Document images with source code
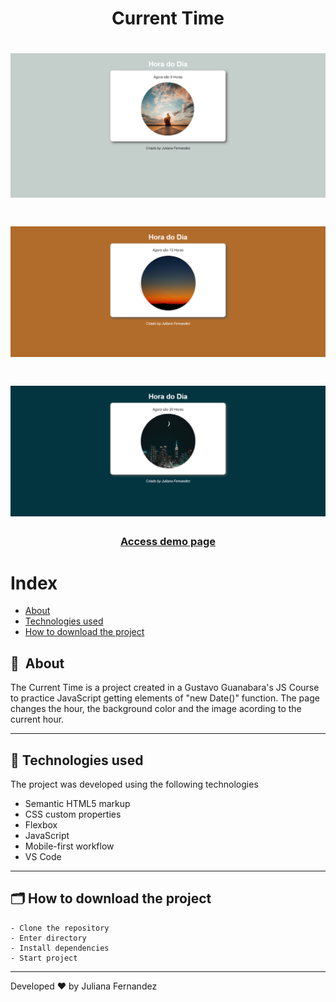 <h1 align="center">
    Current Time
</h1>

<h1 align="center">
<img width="800" src="assets/img/presentation1.PNG" alt="My cool logo"/>
  </h1>
  <h1 align="center">
<img width="800" src="assets/img/presentation2.PNG" alt="My cool logo"/>
  </h1>
  <h1 align="center">
<img width="800" src="assets/img/presentation3.PNG" alt="My cool logo"/>
  </h1>

<h3 align="center">
    <a href="https://current-hour.netlify.app/">Access demo page</a>
<h3 >

# Index

- [About](#-about)
- [Technologies used](#-technologies-used)
- [How to download the project](#-how-to-download-the-project)

## 🔖&nbsp; About

The Current Time is a project created in a Gustavo Guanabara's JS Course to practice JavaScript getting elements of "new Date()" function. The page changes the hour, the background color and the image acording to the current hour.


---

## 🚀 Technologies used

The project was developed using the following technologies

- Semantic HTML5 markup
- CSS custom properties
- Flexbox
- JavaScript
- Mobile-first workflow
- VS Code

---

## 🗂 How to download the project

    - Clone the repository
    - Enter directory
    - Install dependencies
    - Start project
   
---

Developed ❤ by Juliana Fernandez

**Aim of the exercise**
Return each entry exactly as it appears above, but exclude the pictures.

**Answer box**
 <h1 align="center">
    Current Time
</h1>

<h1 align="center">
<img width="800" src="assets/img/presentation1.PNG" alt="My cool logo"/>
  </h1>
  <h1 align="center">
<img width="800" src="assets/img/presentation2.PNG" alt="My cool logo"/>
  </h1>
  <h1 align="center">
<img width="800" src="assets/img/presentation3.PNG" alt="My cool logo"/>
  </h1>

<h3 align="center">
    <a href="https://current-hour.netlify.app/">Access demo page</a>
<h3 >

# Index

- [About](#-about)
- [Technologies used](#-technologies-used)
- [How to download the project](#-how-to-download-the-project)

## 🔖&nbsp; About

The Current Time is a project created in a Gustavo Guanabara's JS Course to practice JavaScript getting elements of "new Date()" function. The page changes the hour, the background color and the image acording to the current hour.


---

## 🚀 Technologies used

The project was developed using the following technologies

- Semantic HTML5 markup
- CSS custom properties
- Flexbox
- JavaScript
- Mobile-first workflow
- VS Code

---

## 🗂 How to download the project

    - Clone the repository
    - Enter directory
    - Install dependencies
    - Start project
   
---

Developed ❤ by Juliana Fernandez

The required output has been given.